The International Tax Enforcement (Disclosable Arrangements) Regulations, SI 2020/25, (‘the UK regulations’) were laid before Parliament on 13 January 2020 and take effect from 1 July 2020. These implement EU Directive 2018/822 (DAC 6, referred to herein as ‘the Directive’), which amends the Directive on Administrative Cooperation in the field of taxation (EU Directive 2011/16/ EU).

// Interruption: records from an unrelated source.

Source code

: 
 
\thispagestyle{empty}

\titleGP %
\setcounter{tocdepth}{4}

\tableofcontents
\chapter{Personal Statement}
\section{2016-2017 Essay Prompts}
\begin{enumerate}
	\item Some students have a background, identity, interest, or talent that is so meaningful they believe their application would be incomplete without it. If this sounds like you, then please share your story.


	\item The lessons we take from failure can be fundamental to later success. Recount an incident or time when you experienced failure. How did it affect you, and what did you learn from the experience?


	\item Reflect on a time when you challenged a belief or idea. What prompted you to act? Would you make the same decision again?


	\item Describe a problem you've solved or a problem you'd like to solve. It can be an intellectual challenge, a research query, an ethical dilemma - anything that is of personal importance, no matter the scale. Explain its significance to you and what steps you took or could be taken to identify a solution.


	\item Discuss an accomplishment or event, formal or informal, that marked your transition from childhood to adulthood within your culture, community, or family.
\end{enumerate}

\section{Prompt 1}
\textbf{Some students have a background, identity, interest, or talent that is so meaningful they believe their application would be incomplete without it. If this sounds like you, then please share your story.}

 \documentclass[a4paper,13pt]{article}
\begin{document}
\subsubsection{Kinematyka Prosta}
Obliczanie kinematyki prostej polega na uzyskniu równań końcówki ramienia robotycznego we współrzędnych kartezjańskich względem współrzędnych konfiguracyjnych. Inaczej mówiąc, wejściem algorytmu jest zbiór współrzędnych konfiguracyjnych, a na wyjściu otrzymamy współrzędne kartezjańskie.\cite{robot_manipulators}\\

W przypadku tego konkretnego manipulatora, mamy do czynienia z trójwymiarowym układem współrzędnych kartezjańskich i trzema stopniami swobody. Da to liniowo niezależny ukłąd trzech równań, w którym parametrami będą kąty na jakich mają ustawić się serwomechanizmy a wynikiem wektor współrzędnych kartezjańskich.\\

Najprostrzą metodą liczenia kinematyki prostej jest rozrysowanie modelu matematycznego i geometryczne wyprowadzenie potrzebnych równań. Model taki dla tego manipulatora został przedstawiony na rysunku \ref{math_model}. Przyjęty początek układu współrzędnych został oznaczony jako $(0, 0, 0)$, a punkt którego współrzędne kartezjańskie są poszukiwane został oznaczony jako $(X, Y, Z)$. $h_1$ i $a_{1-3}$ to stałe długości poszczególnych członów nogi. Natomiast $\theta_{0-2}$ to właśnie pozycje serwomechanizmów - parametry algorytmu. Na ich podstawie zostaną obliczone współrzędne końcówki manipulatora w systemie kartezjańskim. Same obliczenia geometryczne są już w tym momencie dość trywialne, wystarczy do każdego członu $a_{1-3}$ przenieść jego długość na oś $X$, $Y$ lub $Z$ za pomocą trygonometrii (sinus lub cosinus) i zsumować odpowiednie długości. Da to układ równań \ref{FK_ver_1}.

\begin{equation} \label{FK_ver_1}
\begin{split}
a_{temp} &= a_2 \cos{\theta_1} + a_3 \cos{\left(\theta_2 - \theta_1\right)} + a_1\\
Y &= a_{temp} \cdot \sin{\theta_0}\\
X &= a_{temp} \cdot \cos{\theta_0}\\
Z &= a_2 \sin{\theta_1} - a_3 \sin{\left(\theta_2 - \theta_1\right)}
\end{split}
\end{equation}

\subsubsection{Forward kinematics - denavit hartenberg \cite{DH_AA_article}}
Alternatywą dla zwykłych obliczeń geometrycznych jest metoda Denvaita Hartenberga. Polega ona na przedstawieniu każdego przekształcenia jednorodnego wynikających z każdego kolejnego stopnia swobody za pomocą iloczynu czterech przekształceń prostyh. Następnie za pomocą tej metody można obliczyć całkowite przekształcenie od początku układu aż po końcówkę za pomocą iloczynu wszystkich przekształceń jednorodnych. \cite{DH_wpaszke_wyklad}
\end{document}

By way of background, for those lucky enough not to have had to grapple with DAC 6 so far, the Directive requires ‘intermediaries’ and, in some cases, taxpayers to report arrangements bearing certain characteristics (or ‘hallmarks’) to tax authorities. Member states were required to implement DAC 6 by 31 December 2019. The UK, still being a member of the EU at that time, was obliged to implement DAC 6, although the December 2019 general election meant the deadline for implementation was narrowly missed. The UK government may take some comfort in knowing that it is not alone in having challenges with implementation, with 14 other member states, including Spain, Italy and, most surprisingly, Poland (despite being the earliest and arguably most enthusiastic adopter of DAC 6) having been sent formal notices by the European Commission as regards their
implementation of DAC 6.
The UK regulations as laid have been amended in some helpful ways compared to the draft published for consultation last July, indicating that HMRC has been listening to representations. However, it isn’t all good news and there are some points where the answers given may not be the ones people were hoping for. In addition, there are, unfortunately, some key points that have not been dealt with in the UK regulations but which HMRC has indicated will be dealt with in guidance to be published in June. This article will explore the good points coming out of the regulations, the not so good points and some of the key areas where we are still
waiting for answers.
The good
EU tax advantage
One significant change that has been made relates to when a tax advantage will be in scope. Under the July draft regulations, in relation to those hallmarks that were only engaged where one of the main benefits of the arrangement was the obtaining of a tax advantage, not only was it necessary to consider whether there was a tax advantage as regards taxes arising in EU member states but equivalent taxes in other jurisdictions were also in scope. This went beyond the requirements of the Directive and meant that intermediaries would potentially have needed to understand the purpose behind legislation anywhere in the world in order to determine whether an arrangement was consistent with the intention behind that legislation. The UK regulations have been amended so that it is now clear that a tax advantage is only in scope in relation to taxes to which the Directive applies, i.e. direct taxes in EU member states. This may still require a UK intermediary to consider the purpose behind the legislation of all EU member states (time to brush up on your Slovakian law) but nonetheless this change to the UK regulations marks a considerable improvement.
UK nexus
Also, on territorial scope, changes have been made to the UK regulations to put it beyond doubt that they only impose obligations on intermediaries and taxpayers with a UK connection. This is a helpful clarification and ensures the rules work as intended under the Directive. Care should be taken in respect of other jurisdictions that do not have such a restriction on territorial application, most notably Poland, where it seems that obligations can arise even where an intermediary has no Polish nexus.
Proportionate penalties
Whilst no-one will want to be in a position where they are in breach of the rules and have to rely on penalties not being imposed, there will inevitably be situations where there could be inadvertent breaches given all the uncertainty that remains around the application of DAC 6. As a result, the changes that have been made to take a more proportionate approach to penalties are welcome. The penalty regime as it now stands means that the normal sanction for breach will be a one off penalty of £5,000, with daily penalties only charged for more serious failures to comply, such as where the failure is deliberate or repeated.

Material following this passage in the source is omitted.